Problem details: Wherever "from" appears in the records below, copy the line that holds it.

Stored data:
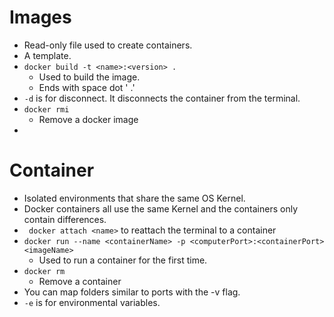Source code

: # Images

- Read-only file used to create containers.
- A template.
- `docker build -t <name>:<version> .` 
    - Used to build the image.
    - Ends with space dot ' .'
- `-d` is for disconnect. It disconnects the container from the terminal.
- `docker rmi` 
    - Remove a docker image
- 

# Container

- Isolated environments that share the same OS Kernel. 
- Docker containers all use the same Kernel and the containers only contain differences. 
- ` docker attach <name>` to reattach the terminal to a container
-  `docker run --name <containerName> -p <computerPort>:<containerPort> <imageName>`
    - Used to run a container for the first time.
- `docker rm`
    - Remove a container
- You can map folders similar to ports with the -v flag.
- `-e` is for environmental variables. 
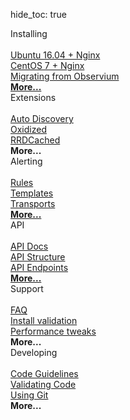 hide_toc: true
<div class="row">
    <div class="col-md-4">
        <div class="well">
            <div class="home-header">
                <i class="fa fa-download fa-2x"></i>
                <span> Installing</span>
            </div>
            <br />
            <a href="/Installation/Installation-Ubuntu-1604-Nginx/">Ubuntu 16.04 + Nginx</a><br />
            <a href="/Installation/Installation-CentOS-7-Nginx/">CentOS 7 + Nginx</a><br />
            <a href="/Installation/Migrating-from-Observium/">Migrating from Observium</a><br />
            <a href="/Installation/Installing-LibreNMS/"><strong>More...</strong></a>
        </div>
    </div>
    <div class="col-md-4">
        <div class="well">
            <div class="home-header">
                <i class="fa fa-plug fa-2x"></i>
                <span> Extensions</span>
            </div>
            <br />
            <a href="/Extensions/Auto-Discovery/">Auto Discovery</a><br />
            <a href="/Extensions/Oxidized/">Oxidized</a><br />
            <a href="/Extensions/RRDCached/">RRDCached</a><br />
            <strong>More...</strong>
        </div>
    </div>
    <div class="col-md-4">
        <div class="well">
            <div class="home-header">
                <i class="fa fa-bell fa-2x"></i>
                <span> Alerting</span>
            </div>
            <br />
            <a href="/Alerting/Rules/#rules">Rules</a><br />
            <a href="/Alerting/Templates/">Templates</a><br />
            <a href="/Alerting/Transports/">Transports</a><br />
            <a href="/Alerting/"><strong>More...</strong></a>
        </div>
    </div>
</div>
<div class="row">
    <div class="col-md-4">
        <div class="well">
            <div class="home-header">
                <i class="fa fa-connectdevelop fa-2x"></i>
                <span> API</span>
            </div>
            <br />
            <a href="/API/">API Docs</a><br>
            <a href="/API/#api-structure">API Structure</a><br>
            <a href="/API/#api-endpoints">API Endpoints</a><br>
            <a href="/API/"><strong>More...</strong></a>
        </div>
    </div>
    <div class="col-md-4">
        <div class="well">
            <div class="home-header">
                <i class="fa fa-ambulance fa-2x"></i>
                <span> Support</span>
            </div>
            <br />
            <a href="/Support/FAQ/">FAQ</a><br />
            <a href="/Support/Install%20Validation/">Install validation</a><br />
            <a href="/Support/Performance/">Performance tweaks</a><br />
            <strong>More...</strong>
        </div>
    </div>
    <div class="col-md-4">
        <div class="well">
            <div class="home-header">
                <i class="fa fa-code-fork fa-2x"></i>
                <span> Developing</span>
            </div>
            <br />
            <a href="/Developing/Code-Guidelines/">Code Guidelines</a><br />
            <a href="/Developing/Validating-Code/">Validating Code</a><br />
            <a href="/Developing/Using-Git/">Using Git</a><br />
            <strong>More...</strong>
        </div>
    </div>
</div>
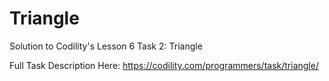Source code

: # Triangle
Solution to Codility's Lesson 6 Task 2: Triangle

Full Task Description Here: https://codility.com/programmers/task/triangle/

Task solution:
- `-d` is for disconnect. It disconnects the container from the terminal.
            <a href="/Installation/Migrating-from-Observium/">Migrating from Observium</a><br />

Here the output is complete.